Dans le diocèse de Sens-Auxerre, vendredi 21 octobre, le conseil presbytéral est sur le point de s’achever. Le père Matthieu Jasseron, tiktokeur et curé de Joigny, vient de présenter sa façon d’évangéliser sur les réseaux sociaux à ses confrères. Une manière, pour Hervé Giraud et son conseil épiscopal, de faire réfléchir les prêtres à l’articulation entre le charisme de chacun et sa mission. Réuni quatre fois par an, le conseil presbytéral est l’un de leurs moments de réflexion. Le conseil épiscopal, lui, réunit tous les quinze jours autour de l’évêque ses deux vicaires généraux, un diacre, une déléguée diocésaine et une membre active de paroisse

« Les gens n’imaginent pas ce qu’on fait comme travail, et le moindre dérapage, on ne nous le pardonne pas », regrette Hervé Giraud, qui estime que le rôle de l’évêque devrait être repensé avec moins de responsabilités. « L’évêque n’est pas tout-puissant ! soupire-t-il. On attend trop de nous. » À droite de son bureau, les dossiers s’accumulent. À traiter en priorité, il y a l’assemblée diocésaine, la santé des prêtres, les fiches d’entretiens annuels du personnel, un point sur la pastorale de la santé… Tout cela sans compter les courriers reçus chaque jour. Il les renvoie directement à son secrétaire général – « une vraie bouée de sauvetage » – qui rédige ses réponses.

Rex, un golden retriever de 2 ans, débarque avec fracas dans la salle à manger de l’évêché pour retrouver son maître. Michel Pansard n’a pas l’air surpris de cette joyeuse interruption. Son fidèle compagnon a l’habitude de s’échapper de son appartement, situé juste au-dessus. L’ancien évêque de Chartres y remonte parfois entre midi et deux. Sans hésiter, il fait visiter sa résidence, modeste mais confortable, un peu encombrée par de nombreux livres, « la seule chose dont je ne sais pas me séparer », dit-il. De sa terrasse, très utile durant le confinement, le bruit de l’autoroute A6 est couvert par les cris des écoliers.

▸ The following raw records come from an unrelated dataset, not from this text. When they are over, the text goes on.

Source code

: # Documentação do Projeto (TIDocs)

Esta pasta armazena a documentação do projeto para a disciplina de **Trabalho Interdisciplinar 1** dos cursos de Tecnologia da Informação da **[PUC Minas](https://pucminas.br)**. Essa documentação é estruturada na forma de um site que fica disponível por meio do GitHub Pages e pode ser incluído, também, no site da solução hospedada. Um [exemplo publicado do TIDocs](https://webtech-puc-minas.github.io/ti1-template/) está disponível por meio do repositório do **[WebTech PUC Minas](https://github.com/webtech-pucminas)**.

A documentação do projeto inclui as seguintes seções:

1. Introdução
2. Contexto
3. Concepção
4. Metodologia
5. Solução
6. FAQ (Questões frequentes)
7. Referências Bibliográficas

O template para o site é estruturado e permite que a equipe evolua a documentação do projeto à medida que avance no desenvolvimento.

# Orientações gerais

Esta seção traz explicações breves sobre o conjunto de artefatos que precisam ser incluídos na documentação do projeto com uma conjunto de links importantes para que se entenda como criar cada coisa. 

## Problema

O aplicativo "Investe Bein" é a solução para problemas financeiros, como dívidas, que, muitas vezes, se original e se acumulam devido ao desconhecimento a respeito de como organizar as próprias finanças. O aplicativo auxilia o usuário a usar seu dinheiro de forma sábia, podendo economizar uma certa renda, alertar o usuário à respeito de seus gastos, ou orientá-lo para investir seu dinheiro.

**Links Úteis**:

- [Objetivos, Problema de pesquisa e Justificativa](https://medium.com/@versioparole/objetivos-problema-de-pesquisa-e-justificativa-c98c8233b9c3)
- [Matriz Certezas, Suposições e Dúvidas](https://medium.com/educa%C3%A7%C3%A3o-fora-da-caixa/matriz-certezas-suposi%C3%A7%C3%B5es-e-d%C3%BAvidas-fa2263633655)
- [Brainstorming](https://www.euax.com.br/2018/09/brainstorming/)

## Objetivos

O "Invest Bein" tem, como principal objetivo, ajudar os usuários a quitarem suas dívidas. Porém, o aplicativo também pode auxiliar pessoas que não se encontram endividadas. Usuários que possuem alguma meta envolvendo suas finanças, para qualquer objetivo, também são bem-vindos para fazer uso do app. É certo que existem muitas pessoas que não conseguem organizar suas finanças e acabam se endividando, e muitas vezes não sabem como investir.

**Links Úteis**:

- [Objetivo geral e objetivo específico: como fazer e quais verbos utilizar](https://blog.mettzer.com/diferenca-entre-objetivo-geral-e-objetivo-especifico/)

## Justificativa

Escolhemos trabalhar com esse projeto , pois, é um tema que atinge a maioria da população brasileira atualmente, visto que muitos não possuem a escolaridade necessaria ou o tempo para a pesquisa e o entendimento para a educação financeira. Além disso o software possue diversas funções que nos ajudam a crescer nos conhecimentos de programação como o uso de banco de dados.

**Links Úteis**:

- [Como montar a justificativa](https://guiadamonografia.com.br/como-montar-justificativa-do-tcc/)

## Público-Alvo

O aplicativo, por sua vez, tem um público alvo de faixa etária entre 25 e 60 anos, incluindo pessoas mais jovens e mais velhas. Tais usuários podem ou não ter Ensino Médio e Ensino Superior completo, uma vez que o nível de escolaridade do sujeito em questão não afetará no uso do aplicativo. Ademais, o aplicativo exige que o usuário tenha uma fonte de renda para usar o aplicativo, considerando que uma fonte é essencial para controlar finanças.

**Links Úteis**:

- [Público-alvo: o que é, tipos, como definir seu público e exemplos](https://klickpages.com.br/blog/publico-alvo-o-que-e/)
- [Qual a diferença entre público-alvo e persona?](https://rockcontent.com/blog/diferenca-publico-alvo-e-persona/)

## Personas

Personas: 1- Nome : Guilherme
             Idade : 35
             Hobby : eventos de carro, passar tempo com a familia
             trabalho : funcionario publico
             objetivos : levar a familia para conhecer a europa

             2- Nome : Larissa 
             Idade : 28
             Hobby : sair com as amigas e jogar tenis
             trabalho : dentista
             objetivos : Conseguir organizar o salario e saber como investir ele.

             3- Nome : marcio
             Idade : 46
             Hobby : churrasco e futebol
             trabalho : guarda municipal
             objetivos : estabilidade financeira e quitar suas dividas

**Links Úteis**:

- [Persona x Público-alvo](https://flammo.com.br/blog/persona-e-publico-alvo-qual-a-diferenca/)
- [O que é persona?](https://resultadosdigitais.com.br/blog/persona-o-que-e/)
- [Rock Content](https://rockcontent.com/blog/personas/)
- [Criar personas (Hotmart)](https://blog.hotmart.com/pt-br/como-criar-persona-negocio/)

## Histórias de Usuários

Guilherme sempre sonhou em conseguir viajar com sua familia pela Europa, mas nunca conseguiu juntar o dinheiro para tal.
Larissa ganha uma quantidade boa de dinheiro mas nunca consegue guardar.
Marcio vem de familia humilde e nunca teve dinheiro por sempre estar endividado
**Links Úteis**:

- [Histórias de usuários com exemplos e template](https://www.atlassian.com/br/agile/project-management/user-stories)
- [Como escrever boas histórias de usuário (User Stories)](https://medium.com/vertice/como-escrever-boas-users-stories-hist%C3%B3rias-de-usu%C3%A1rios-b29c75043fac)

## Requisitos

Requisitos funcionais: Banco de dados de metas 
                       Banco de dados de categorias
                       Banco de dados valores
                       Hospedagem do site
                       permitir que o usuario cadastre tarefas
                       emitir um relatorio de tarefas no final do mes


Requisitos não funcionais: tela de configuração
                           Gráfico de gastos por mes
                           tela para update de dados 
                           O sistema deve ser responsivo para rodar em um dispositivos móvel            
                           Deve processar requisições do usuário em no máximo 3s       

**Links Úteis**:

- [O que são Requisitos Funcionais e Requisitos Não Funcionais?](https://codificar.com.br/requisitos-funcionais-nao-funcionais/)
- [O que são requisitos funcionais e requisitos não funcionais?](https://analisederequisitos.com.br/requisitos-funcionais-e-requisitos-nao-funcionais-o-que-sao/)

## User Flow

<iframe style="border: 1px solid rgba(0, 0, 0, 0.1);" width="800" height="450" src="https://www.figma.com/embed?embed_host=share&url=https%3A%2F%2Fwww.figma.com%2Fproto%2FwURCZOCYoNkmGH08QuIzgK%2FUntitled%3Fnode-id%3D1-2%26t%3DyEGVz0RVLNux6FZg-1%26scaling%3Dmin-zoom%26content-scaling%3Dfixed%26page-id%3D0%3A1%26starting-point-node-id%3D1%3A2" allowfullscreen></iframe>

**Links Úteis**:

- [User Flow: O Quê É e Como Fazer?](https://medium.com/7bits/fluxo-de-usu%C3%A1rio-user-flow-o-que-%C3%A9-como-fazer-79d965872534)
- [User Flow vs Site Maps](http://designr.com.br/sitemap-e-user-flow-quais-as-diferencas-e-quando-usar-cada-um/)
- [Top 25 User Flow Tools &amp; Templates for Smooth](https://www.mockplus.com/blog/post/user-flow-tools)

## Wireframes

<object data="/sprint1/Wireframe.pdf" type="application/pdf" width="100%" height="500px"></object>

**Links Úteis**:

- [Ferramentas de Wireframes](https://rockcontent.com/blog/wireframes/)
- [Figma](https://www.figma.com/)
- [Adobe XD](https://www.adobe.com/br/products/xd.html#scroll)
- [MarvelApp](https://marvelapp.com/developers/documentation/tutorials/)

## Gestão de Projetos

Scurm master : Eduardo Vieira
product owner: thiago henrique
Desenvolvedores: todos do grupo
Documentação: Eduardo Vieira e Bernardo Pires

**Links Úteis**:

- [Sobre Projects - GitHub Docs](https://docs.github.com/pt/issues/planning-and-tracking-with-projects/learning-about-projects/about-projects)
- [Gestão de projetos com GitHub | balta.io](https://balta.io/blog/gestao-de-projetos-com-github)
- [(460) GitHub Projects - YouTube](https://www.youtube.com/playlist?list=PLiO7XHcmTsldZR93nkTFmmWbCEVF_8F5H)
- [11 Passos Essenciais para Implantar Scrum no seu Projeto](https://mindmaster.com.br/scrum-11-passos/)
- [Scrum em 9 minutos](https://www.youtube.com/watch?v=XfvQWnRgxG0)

Après une journée bien remplie, l’évêque, qui évite de remonter des dossiers et se contente d’un yaourt et d’une pomme – « On grossit quand on devient évêque parce qu’on est beaucoup invité » –, aime se détendre en écoutant de la musique ou en regardant un film. Mais le Breton d’origine se ressource vraiment, quatre jours par mois, dans la maison qu’il a achetée récemment dans la Creuse, où il peut « travailler la terre ». « Dans le diocèse, que je le veuille ou non, je reste l’évêque, même quand je vais faire mes courses », constate-t-il. Avec ses amis ou sa famille, dont sa mère de 92 ans, il est d’abord « Michel »

L’accompagnement spirituel, un pilier

Passé 19 h 30, Hervé Giraud n’est plus dérangé. Cela ne signifie pas qu’il s’arrête de travailler, au contraire : il peut enfin se consacrer aux dossiers de l’Assemblée plénière, qu’il étudie parfois jusque tard dans la soirée. Ce fils de cuisinier est habitué à ne jamais s’arrêter. Lorsqu’il était enfant, en Isère, il devait se lever vers 5 heures du matin pour faire les sandwichs dans le restaurant de son père, avant l’école. Et en rentrant, il revenait pour le service des clients.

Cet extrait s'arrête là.